Y la tremenda fragilidad de las cosas. ¿Donde como en esta película hemos visto lo frágil que es una silla? Basta con una niña que juegue en ellas, y que nosotros temamos que se rompan. ¿Y por qué tememos que se rompan? Porque sabemos el tiempo que lleva hacer cada una de ellas. Lo dicen. Dos semanas. Dos semanas durante las que hay que vivir y alimentarse. Dos semanas entregado a una silla para poder alimentar a su familia. Y las sillas son muy bonitas. Líneas delicadas. Extrañas en esa casa. Hechas para otro lugar. Para una mansión. Allí las veremos. Y veremos lo extraño que es que en ellas se sienten los que las fabrican.

Hay una escena asombrosa. O mejor dicho: una secuencia sobre un asombro. Una primera vez. Cuando una mujer comprende que el dinero que le ofrecen y que ella no quiere coger, porque no es suyo, ha sido donado por gente de todo el país para ayudarles, en solidaridad por la ausencia de sus maridos arrestados. Y ella de pronto tiene que salir corriendo, ir a por su hija, levantarla en vilo y decirle lo que acaba de descubrir: “la gente es buena”.

La gente puede ser buena. Hay algo así en la película. Una épica de lo que la gente puede llegar a ser. Recordar lo que es y lo que puede llegar a ser.

Pero no soy, no, quién mejor puede hablar de ella. Aún así, seguiré intentándolo.

Hasta pronto.



miércoles, 25 de diciembre de 2013

mantener las distancias




El niño tiende la mano para coger la comida, sí, pero sin despegar los pies del suelo, sin que se pueda decir, en el fondo, que se ha movido, que se ha acercado.

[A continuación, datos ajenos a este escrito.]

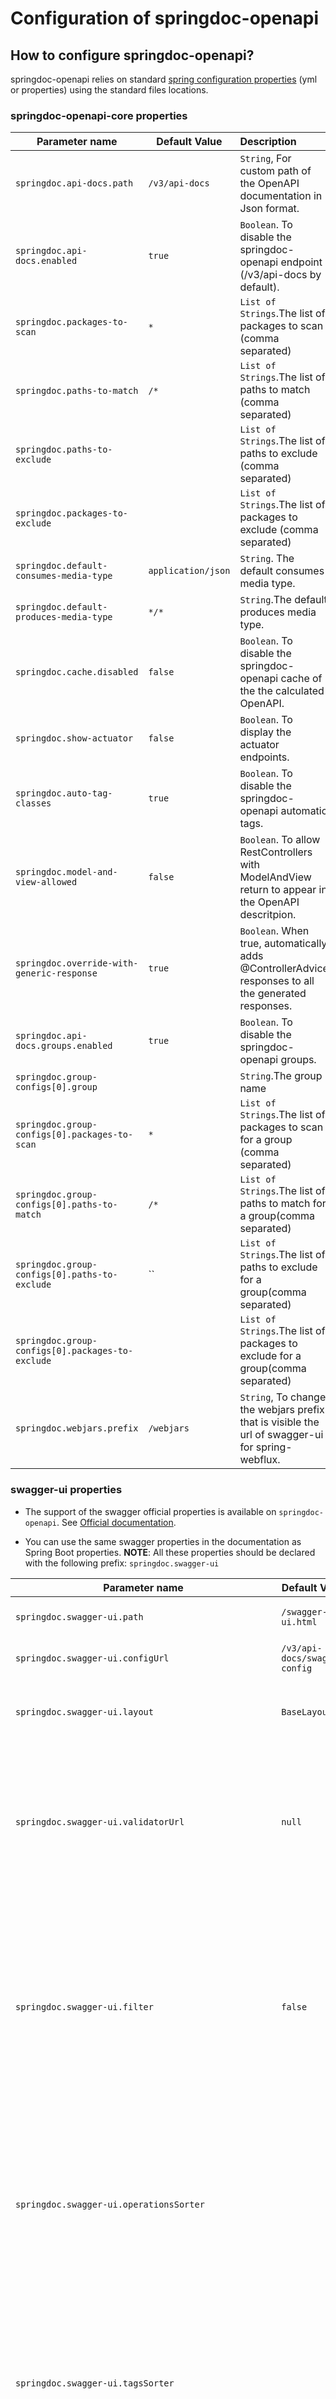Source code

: # Configuration of springdoc-openapi

## How to configure springdoc-openapi?

springdoc-openapi relies on standard [spring configuration properties](https://docs.spring.io/spring-boot/docs/current/reference/html/spring-boot-features.html#boot-features-external-config)  (yml or properties) using the standard files locations.

### springdoc-openapi-core properties

Parameter name | Default Value | Description
--- | --- | :-------
<a name="springdoc.api-docs.path"></a>`springdoc.api-docs.path` | `/v3/api-docs` | `String`, For custom path of the OpenAPI documentation in Json format.
<a name="springdoc.api-docs.enabled"></a>`springdoc.api-docs.enabled` | `true` | `Boolean`. To disable the springdoc-openapi endpoint (/v3/api-docs by default).
<a name="springdoc.packages-to-scan"></a>`springdoc.packages-to-scan` | `*`| `List of Strings`.The list of packages to scan (comma separated)
<a name="springdoc.paths-to-match"></a>`springdoc.paths-to-match` | `/*`| `List of Strings`.The list of paths to match (comma separated)
<a name="springdoc.paths-to-exclude"></a>`springdoc.paths-to-exclude` | | `List of Strings`.The list of paths to exclude (comma separated)
<a name="springdoc.packages-to-exclude"></a>`springdoc.packages-to-exclude` | | `List of Strings`.The list of packages to exclude (comma separated)
<a name="springdoc.default-consumes-media-type"></a>`springdoc.default-consumes-media-type` | `application/json` | `String`. The default consumes media type.
<a name="springdoc.default-produces-media-type"></a>`springdoc.default-produces-media-type` | `*/*` | `String`.The default produces media type.
<a name="springdoc.cache.disabled"></a>`springdoc.cache.disabled` | `false` | `Boolean`. To disable the springdoc-openapi cache of the the calculated OpenAPI. 
<a name="springdoc.show-actuator"></a>`springdoc.show-actuator` | `false` |  `Boolean`. To display the actuator endpoints.
<a name="springdoc.auto-tag-classes"></a>`springdoc.auto-tag-classes` | `true` | `Boolean`. To disable the springdoc-openapi automatic tags.
<a name="springdoc.model-and-view-allowed"></a>`springdoc.model-and-view-allowed` | `false` | `Boolean`. To allow RestControllers with ModelAndView return to appear in the OpenAPI descritpion.
<a name="springdoc.override-with-generic-response"></a>`springdoc.override-with-generic-response` | `true` | `Boolean`. When true, automatically adds @ControllerAdvice responses to all the generated responses.
<a name="springdoc.api-docs.groups.enabled"></a>`springdoc.api-docs.groups.enabled` | `true` | `Boolean`. To disable the springdoc-openapi groups.
<a name="springdoc.group-configs[0].group"></a>`springdoc.group-configs[0].group` | | `String`.The group name
<a name="springdoc.group-configs[0].packages-to-scan"></a>`springdoc.group-configs[0].packages-to-scan` | `*`| `List of Strings`.The list of packages to scan for a group (comma separated)
<a name="springdoc.group-configs[0].paths-to-match"></a>`springdoc.group-configs[0].paths-to-match` | `/*`| `List of Strings`.The list of paths to match for a group(comma separated)
<a name="springdoc.group-configs[0].paths-to-exclude"></a>`springdoc.group-configs[0].paths-to-exclude` | ``| `List of Strings`.The list of paths to exclude for a group(comma separated)
<a name="springdoc.group-configs[0].packages-to-exclude"></a>`springdoc.group-configs[0].packages-to-exclude` | | `List of Strings`.The list of packages to exclude for a group(comma separated)
<a name="springdoc.webjars.prefix"></a>`springdoc.webjars.prefix` | `/webjars` |`String`, To change the webjars prefix that is visible the url of swagger-ui for spring-webflux.

### swagger-ui properties
- The support of the swagger official properties is available on `springdoc-openapi`.  See [Official documentation](https://swagger.io/docs/open-source-tools/swagger-ui/usage/configuration/).

- You can use the same swagger properties in the documentation as Spring Boot properties.
**NOTE**: All these properties should be declared with the following prefix: `springdoc.swagger-ui`

Parameter name | Default Value | Description
--------- | --- | :------------------------------------
<a name="springdoc.swagger-ui.path"></a>`springdoc.swagger-ui.path` | `/swagger-ui.html` |`String`, For custom path of the swagger-ui HTML documentation.
<a name="springdoc.swagger-ui.configUrl"></a>`springdoc.swagger-ui.configUrl` | `/v3/api-docs/swagger-config` |  `String`. URL to fetch external configuration document from.
<a name="springdoc.swagger-ui.layout"></a>`springdoc.swagger-ui.layout` | `BaseLayout`  | `String`. The name of a component available via the plugin system to use as the top-level layout for Swagger UI.
<a name="springdoc.swagger-ui.validatorUrl"></a>`springdoc.swagger-ui.validatorUrl` | `null` | By default, Swagger UI attempts to validate specs against swagger.io's online validator. You can use this parameter to set a different validator URL, for example for locally deployed validators ([Validator Badge](https://github.com/swagger-api/validator-badge)). Setting it to `null` will disable validation.
<a name="springdoc.swagger-ui.filter"></a>`springdoc.swagger-ui.filter` | `false` | `Boolean OR String`. If set, enables filtering. The top bar will show an edit box that you can use to filter the tagged operations that are shown. Can be Boolean to enable or disable, or a string, in which case filtering will be enabled using that string as the filter expression. Filtering is case sensitive matching the filter expression anywhere inside the tag.
<a name="springdoc.swagger-ui.operationsSorter"></a>`springdoc.swagger-ui.operationsSorter` | | `Function=(a => a)`. Apply a sort to the operation list of each API. It can be 'alpha' (sort by paths alphanumerically), 'method' (sort by HTTP method) or a function (see Array.prototype.sort() to know how sort function works). Default is the order returned by the server unchanged.
<a name="springdoc.swagger-ui.tagSorter"></a>`springdoc.swagger-ui.tagsSorter` |  | `Function=(a => a)`. Apply a sort to the tag list of each API. It can be 'alpha' (sort by paths alphanumerically) or a function (see [Array.prototype.sort()](https://developer.mozilla.org/en-US/docs/Web/JavaScript/Reference/Global_Objects/Array/sort) to learn how to write a sort function). Two tag name strings are passed to the sorter for each pass. Default is the order determined by Swagger UI.
<a name="springdoc.swagger-ui.oauth2RedirectUrl"></a>`springdoc.swagger-ui.oauth2RedirectUrl` | `/swagger-ui/oauth2-redirect.html` | `String`. OAuth redirect URL.
<a name="springdoc.swagger-ui.displayOperationId"></a>`springdoc.swagger-ui.displayOperationId` | `false` | `Boolean`. Controls the display of operationId in operations list. The default is `false`.
<a name="springdoc.swagger-ui.displayRequestDuration"></a>`springdoc.swagger-ui.displayRequestDuration` | `false` | `Boolean`. Controls the display of the request duration (in milliseconds) for "Try it out" requests.
<a name="springdoc.swagger-ui.deepLinking"></a>`springdoc.swagger-ui.deepLinking` | `false` | `Boolean`. If set to `true`, enables deep linking for tags and operations. See the [Deep Linking documentation](/docs/usage/deep-linking.md) for more information.
<a name="springdoc.swagger-ui.defaultModelsExpandDepth"></a>`springdoc.swagger-ui.defaultModelsExpandDepth` | `1` | `Number`. The default expansion depth for models (set to -1 completely hide the models).
<a name="springdoc.swagger-ui.defaultModelExpandDepth"></a>`springdoc.swagger-ui.defaultModelExpandDepth` | `1` | `Number`. The default expansion depth for the model on the model-example section.
<a name="springdoc.swagger-ui.defaultModelRendering"></a>`springdoc.swagger-ui.defaultModelRendering` |  | `String=["example"*, "model"]`. Controls how the model is shown when the API is first rendered. (The user can always switch the rendering for a given model by clicking the 'Model' and 'Example Value' links.)
<a name="springdoc.swagger-ui.docExpansion"></a>`springdoc.swagger-ui.docExpansion` |  | `String=["list"*, "full", "none"]`. Controls the default expansion setting for the operations and tags. It can be 'list' (expands only the tags), 'full' (expands the tags and operations) or 'none' (expands nothing).
<a name="springdoc.swagger-ui.maxDisplayedTags"></a>`springdoc.swagger-ui.maxDisplayedTags` |  | `Number`. If set, limits the number of tagged operations displayed to at most this many. The default is to show all operations.
<a name="springdoc.swagger-ui.showExtensions"></a>`springdoc.swagger-ui.showExtensions` | `false` | `Boolean`. Controls the display of vendor extension (`x-`) fields and values for Operations, Parameters, and Schema.
<a name="springdoc.swagger-ui.url"></a>`springdoc.swagger-ui.url` |  | `String`.To configure, the path of a custom OpenAPI file . Will be ignored if `urls` is used.
<a name="springdoc.swagger-ui.showCommonExtensions"></a>`springdoc.swagger-ui.showCommonExtensions` | `false` | `Boolean`. Controls the display of extensions (`pattern`, `maxLength`, `minLength`, `maximum`, `minimum`) fields and values for Parameters.
<a name="springdoc.swagger-ui.supportedSubmitMethods"></a>`springdoc.swagger-ui.supportedSubmitMethods` |  | `Array=["get", "put", "post", "delete", "options", "head", "patch", "trace"]`. List of HTTP methods that have the "Try it out" feature enabled. An empty array disables "Try it out" for all operations. This does not filter the operations from the display.
<a name="springdoc.swagger-ui.swaggerUrls[0].url"></a>`springdoc.swagger-ui.swaggerUrls[0].url` |  | `URL`. The url of the swagger group, used by Topbar plugin.  URLs must be unique among all items in this array, since they're used as identifiers.
<a name="springdoc.swagger-ui.swaggerUrls[0].name"></a>`springdoc.swagger-ui.swaggerUrls[0].name` |  | `String`. The name of the swagger group, used by Topbar plugin.  Names must be unique among all items in this array, since they're used as identifiers.
<a name="springdoc.swagger-ui.oauth.clientId"></a>`springdoc.swagger-ui.oauth.clientId` |  | `String`. Default clientId. MUST be a string.
<a name="springdoc.swagger-ui.oauth.clientSecret"></a>`springdoc.swagger-ui.oauth.clientSecret` |  | `String`.  Default clientSecret. Never use this parameter in your production environment. It exposes cruicial security information. This feature is intended for dev/test environments only.
<a name="springdoc.swagger-ui.oauth.realm"></a>`springdoc.swagger-ui.oauth.realm` |  | `String`. realm query parameter (for oauth1) added to authorizationUrl and tokenUrl.
<a name="springdoc.swagger-ui.oauth.appName"></a>`springdoc.swagger-ui.oauth.appName` |  | `String`. OAuth application name, displayed in authorization popup.
<a name="springdoc.swagger-ui.oauth.scopeSeparator"></a>`springdoc.swagger-ui.oauth.scopeSeparator` |  | `String`. OAuth scope separator for passing scopes, encoded before calling, default value is a space (encoded value %20).
<a name="springdoc.swagger-ui.oauth.additionalQueryStringParams"></a>`springdoc.swagger-ui.oauth.additionalQueryStringParams` |  | `String`. Additional query parameters added to authorizationUrl and tokenUrl.
<a name="springdoc.swagger-ui.oauth.useBasicAuthenticationWithAccessCodeGrant"></a>`springdoc.swagger-ui.oauth.useBasicAuthenticationWithAccessCodeGrant` | `false` | `Boolean`. Only activated for the accessCode flow. During the authorization_code request to the tokenUrl, pass the Client Password using the HTTP Basic Authentication scheme (Authorization header with Basic base64encode(client_id + client_secret)).
<a name="springdoc.swagger-ui.oauth.usePkceWithAuthorizationCodeGrant"></a>`springdoc.swagger-ui.oauth.usePkceWithAuthorizationCodeGrant` | `false` | `Boolean`.Only applies to authorizatonCode flows. Proof Key for Code Exchange brings enhanced security for OAuth public clients.


[back](./)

Justo después hay una secuencia que empieza muy triste, o muy cruel, y se acaba convirtiendo en muy divertida, sin dejar de ser cruel, sobre este arte de guardar las distancias. La mujer intenta abandonar al niño, el niño vuelve y camina a la distancia justa de la mujer, la distancia perfecta para no perderla sin estar a su alcance, y entonces ella se para y hace ademán de tirarle algo al niño, a poco que el brazo de ella se adelanta haciendo ese gesto él se inclina paralelo al brazo de ella, siempre la misma distancia. Luego ella amenaza con morderlo y echa a correr tras él, y él echa a correr para que no le atrape, pero siempre a la misma distancia, y luego ella se para, y vuelve a caminar, sigue su camino hacia delante, y él la sigue de nuevo, a la misma distancia.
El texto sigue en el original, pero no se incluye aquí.